The Playlist can reveal that Soderbergh has selected his next project, and it's from one of his most frequent collaborators in recent years; Scott Z. Burns, the writer of "The Informant!," "Contagion" and the script for "The Man From U.N.C.L.E." The project is called "The Bitter Pill," (formerly known as "The Side Effects") and it's a psychological thriller that only a few months back, Burns was intending on directing himself.
Born out of research for Peter Berg's swiftly cancelled TV drama "Wonderland," the project, according to Burns, "deals with people and their moods. It’s about how we as a society can’t tolerate sadness and what that makes us vulnerable to." But it certainly leans towards a genre thriller. Our source compared the New York-set film to "Fatal Attraction," while Burns told us in an interview earlier in the year that, "It’s definitely got a twist."

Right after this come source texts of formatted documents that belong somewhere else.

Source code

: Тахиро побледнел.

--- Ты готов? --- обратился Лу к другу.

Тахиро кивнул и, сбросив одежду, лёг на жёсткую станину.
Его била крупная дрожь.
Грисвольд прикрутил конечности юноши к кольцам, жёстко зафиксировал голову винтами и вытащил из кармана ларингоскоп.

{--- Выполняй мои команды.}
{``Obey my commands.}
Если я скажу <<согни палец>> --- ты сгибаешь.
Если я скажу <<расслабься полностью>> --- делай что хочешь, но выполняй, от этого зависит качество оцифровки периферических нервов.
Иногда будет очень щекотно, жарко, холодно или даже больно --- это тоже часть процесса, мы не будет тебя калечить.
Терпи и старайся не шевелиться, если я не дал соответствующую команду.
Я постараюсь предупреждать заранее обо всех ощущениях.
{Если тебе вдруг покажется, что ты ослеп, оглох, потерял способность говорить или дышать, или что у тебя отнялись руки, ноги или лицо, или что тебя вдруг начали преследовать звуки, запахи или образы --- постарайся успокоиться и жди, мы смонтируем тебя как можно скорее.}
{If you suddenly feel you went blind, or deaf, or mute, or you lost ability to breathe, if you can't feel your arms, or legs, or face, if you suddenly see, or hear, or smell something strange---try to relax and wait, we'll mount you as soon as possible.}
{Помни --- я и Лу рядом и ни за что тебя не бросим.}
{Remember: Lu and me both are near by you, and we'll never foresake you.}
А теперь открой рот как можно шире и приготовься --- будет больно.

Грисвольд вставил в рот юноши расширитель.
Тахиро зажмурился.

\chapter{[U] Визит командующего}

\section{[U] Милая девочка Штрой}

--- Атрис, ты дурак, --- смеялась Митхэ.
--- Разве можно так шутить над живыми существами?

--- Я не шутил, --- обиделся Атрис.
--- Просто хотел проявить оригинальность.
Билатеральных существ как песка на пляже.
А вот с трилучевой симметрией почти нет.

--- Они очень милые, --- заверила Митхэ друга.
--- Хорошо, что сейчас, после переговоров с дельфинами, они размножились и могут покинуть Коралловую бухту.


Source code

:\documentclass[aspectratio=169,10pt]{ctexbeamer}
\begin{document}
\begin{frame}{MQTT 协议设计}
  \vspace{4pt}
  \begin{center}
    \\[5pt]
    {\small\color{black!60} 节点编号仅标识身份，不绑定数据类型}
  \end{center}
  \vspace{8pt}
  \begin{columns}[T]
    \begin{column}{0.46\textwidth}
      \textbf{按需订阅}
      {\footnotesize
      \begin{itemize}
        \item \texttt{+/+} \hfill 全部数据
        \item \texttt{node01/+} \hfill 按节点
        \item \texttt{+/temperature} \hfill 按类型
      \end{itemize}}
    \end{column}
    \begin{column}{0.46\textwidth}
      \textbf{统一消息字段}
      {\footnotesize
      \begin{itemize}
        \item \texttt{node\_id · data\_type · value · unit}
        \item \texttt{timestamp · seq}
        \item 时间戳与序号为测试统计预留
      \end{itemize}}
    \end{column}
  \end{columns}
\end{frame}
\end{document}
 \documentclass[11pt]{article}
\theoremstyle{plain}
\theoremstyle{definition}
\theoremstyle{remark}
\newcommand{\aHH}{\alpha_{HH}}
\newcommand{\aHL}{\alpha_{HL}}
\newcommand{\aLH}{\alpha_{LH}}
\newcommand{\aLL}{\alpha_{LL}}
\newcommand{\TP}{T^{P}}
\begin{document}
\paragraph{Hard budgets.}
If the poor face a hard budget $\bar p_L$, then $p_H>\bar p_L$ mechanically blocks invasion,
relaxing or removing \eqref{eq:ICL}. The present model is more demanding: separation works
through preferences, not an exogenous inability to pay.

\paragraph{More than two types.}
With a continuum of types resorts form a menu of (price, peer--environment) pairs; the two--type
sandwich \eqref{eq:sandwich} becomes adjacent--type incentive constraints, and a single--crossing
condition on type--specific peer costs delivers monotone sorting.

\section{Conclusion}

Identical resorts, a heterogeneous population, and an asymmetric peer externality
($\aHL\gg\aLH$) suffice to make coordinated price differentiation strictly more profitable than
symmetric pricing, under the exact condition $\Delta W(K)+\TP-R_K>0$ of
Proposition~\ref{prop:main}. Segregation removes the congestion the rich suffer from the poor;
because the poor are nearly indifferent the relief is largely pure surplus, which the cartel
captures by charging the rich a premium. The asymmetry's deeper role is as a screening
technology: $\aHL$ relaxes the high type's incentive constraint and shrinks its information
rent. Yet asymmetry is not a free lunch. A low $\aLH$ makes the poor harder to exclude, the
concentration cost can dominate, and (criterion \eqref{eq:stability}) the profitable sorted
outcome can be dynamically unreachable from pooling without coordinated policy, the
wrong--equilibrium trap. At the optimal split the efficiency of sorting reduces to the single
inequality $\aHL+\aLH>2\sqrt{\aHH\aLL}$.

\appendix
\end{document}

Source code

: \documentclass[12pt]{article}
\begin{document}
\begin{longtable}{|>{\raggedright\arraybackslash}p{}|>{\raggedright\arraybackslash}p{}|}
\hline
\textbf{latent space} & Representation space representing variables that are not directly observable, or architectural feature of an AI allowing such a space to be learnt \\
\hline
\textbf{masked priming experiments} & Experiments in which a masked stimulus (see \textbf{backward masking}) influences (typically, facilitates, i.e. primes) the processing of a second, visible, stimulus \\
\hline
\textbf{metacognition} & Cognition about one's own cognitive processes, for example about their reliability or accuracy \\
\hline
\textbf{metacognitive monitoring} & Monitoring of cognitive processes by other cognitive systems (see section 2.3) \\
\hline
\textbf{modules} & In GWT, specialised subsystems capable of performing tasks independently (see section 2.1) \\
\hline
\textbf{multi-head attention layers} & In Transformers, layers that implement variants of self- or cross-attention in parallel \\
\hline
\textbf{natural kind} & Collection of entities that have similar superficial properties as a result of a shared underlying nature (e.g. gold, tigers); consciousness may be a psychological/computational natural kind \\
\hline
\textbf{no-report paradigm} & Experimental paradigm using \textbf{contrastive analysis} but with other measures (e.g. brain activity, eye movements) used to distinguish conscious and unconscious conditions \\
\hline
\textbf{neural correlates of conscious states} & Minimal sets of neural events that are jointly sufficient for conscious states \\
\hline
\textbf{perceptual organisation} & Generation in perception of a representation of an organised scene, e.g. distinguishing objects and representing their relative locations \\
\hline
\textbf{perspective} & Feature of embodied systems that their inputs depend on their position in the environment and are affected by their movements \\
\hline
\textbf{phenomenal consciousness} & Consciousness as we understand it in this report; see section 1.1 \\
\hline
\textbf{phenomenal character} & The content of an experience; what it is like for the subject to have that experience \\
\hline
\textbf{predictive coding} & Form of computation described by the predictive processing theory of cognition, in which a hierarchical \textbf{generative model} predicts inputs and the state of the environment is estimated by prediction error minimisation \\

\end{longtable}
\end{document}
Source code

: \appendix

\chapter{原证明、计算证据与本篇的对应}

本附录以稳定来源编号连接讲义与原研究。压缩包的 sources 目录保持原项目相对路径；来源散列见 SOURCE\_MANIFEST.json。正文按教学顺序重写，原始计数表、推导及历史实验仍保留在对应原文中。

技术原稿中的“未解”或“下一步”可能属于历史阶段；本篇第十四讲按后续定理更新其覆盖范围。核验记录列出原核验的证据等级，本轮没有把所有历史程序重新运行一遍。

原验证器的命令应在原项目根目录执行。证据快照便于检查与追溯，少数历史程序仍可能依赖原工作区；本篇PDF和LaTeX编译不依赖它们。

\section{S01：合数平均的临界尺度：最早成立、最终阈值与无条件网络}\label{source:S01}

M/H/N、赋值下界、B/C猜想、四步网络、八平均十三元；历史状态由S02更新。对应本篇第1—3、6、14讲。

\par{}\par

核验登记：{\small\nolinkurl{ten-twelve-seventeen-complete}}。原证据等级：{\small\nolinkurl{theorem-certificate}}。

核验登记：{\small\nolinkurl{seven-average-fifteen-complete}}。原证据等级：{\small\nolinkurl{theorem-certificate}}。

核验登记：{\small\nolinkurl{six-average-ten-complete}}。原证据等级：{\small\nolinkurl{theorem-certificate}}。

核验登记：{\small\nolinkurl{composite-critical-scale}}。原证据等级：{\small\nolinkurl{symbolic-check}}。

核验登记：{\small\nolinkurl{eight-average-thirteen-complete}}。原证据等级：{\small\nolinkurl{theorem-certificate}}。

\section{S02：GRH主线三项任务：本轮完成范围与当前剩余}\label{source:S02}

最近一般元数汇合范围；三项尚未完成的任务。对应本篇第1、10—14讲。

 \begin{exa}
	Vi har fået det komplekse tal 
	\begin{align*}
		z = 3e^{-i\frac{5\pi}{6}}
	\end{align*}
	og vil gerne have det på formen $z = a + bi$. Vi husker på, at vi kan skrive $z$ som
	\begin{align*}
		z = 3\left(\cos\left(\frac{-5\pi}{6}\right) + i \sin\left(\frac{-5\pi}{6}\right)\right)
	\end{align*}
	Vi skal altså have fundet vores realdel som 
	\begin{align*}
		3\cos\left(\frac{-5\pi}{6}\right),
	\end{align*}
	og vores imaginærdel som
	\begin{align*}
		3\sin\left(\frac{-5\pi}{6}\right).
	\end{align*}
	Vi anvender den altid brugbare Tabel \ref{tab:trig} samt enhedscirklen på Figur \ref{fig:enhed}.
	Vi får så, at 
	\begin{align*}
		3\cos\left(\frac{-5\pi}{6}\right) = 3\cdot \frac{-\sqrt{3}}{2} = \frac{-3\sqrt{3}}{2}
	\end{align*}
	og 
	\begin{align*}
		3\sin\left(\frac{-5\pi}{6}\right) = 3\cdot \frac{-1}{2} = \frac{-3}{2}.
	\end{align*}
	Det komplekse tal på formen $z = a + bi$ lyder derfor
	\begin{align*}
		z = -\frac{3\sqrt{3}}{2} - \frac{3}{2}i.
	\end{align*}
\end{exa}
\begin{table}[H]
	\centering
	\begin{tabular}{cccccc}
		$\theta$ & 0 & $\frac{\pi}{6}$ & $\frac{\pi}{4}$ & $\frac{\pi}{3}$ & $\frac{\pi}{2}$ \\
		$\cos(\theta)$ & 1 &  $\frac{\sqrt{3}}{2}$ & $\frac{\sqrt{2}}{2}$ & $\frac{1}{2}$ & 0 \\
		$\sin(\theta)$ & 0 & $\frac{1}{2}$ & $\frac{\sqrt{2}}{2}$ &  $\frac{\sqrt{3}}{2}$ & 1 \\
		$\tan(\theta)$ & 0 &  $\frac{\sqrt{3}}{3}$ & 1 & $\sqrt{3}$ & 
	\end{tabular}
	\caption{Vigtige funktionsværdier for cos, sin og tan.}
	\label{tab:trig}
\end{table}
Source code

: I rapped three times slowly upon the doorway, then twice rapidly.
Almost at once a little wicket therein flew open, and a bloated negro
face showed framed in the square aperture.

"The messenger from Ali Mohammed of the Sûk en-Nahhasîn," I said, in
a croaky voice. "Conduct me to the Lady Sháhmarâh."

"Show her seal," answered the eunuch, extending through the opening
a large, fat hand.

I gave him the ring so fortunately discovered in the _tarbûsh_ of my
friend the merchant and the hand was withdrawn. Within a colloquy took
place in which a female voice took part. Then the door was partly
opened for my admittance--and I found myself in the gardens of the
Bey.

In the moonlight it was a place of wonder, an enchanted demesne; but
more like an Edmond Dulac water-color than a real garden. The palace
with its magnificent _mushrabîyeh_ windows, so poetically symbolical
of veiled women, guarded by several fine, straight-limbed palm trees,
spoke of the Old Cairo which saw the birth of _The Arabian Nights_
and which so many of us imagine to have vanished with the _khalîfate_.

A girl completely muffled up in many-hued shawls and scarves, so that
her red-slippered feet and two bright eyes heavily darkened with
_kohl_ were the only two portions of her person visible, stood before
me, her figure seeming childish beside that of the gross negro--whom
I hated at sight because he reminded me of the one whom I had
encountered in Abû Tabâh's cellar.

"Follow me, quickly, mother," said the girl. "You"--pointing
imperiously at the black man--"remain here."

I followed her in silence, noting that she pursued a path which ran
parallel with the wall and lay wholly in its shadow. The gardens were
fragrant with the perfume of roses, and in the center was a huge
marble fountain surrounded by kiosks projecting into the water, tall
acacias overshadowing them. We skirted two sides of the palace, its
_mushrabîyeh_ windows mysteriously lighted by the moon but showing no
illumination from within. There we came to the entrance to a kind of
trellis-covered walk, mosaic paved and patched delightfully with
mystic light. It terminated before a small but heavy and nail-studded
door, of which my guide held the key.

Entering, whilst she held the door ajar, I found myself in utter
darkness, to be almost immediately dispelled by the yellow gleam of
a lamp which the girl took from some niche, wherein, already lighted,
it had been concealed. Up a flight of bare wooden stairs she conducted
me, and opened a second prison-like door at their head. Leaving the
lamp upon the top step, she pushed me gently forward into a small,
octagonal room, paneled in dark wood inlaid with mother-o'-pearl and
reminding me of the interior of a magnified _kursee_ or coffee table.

"It’s a story where it’s like if someone were listening to the conversation you and I were having and thought 'Hmmm, if that’s the way that society is working how can I manipulate that, how can I use that?' And that’s what the movie’s about," Burns elaborated.
Burns wrote the project for himself to direct, and was planning on getting underway with casting any day now, but Sodebergh has been a fan of the script for several years (since his version of "Moneyball" fell through), and when he left 'U.N.C.L.E,' was finally able to persuade his friend to let him take over. The project is being produced by Soderbergh's regular AD/producer Gregory Jacobs, and Lorenzo DiBonaventura, who was a big supporter of the director during his time at Warner Bros., and a number of big studios are currently circling the film including Summit and Paramount. A deal will likely be reached soon.
There's no word as yet on casting, but while we know that the filmmaker was keen to work with George Clooney one more time before he hung up his viewfinder, the lead in this film is for someone in their 30s. Either way, it's exciting news, and should be moving quickly if it's to make the spring shoot window before the Liberace project goes before cameras next summer.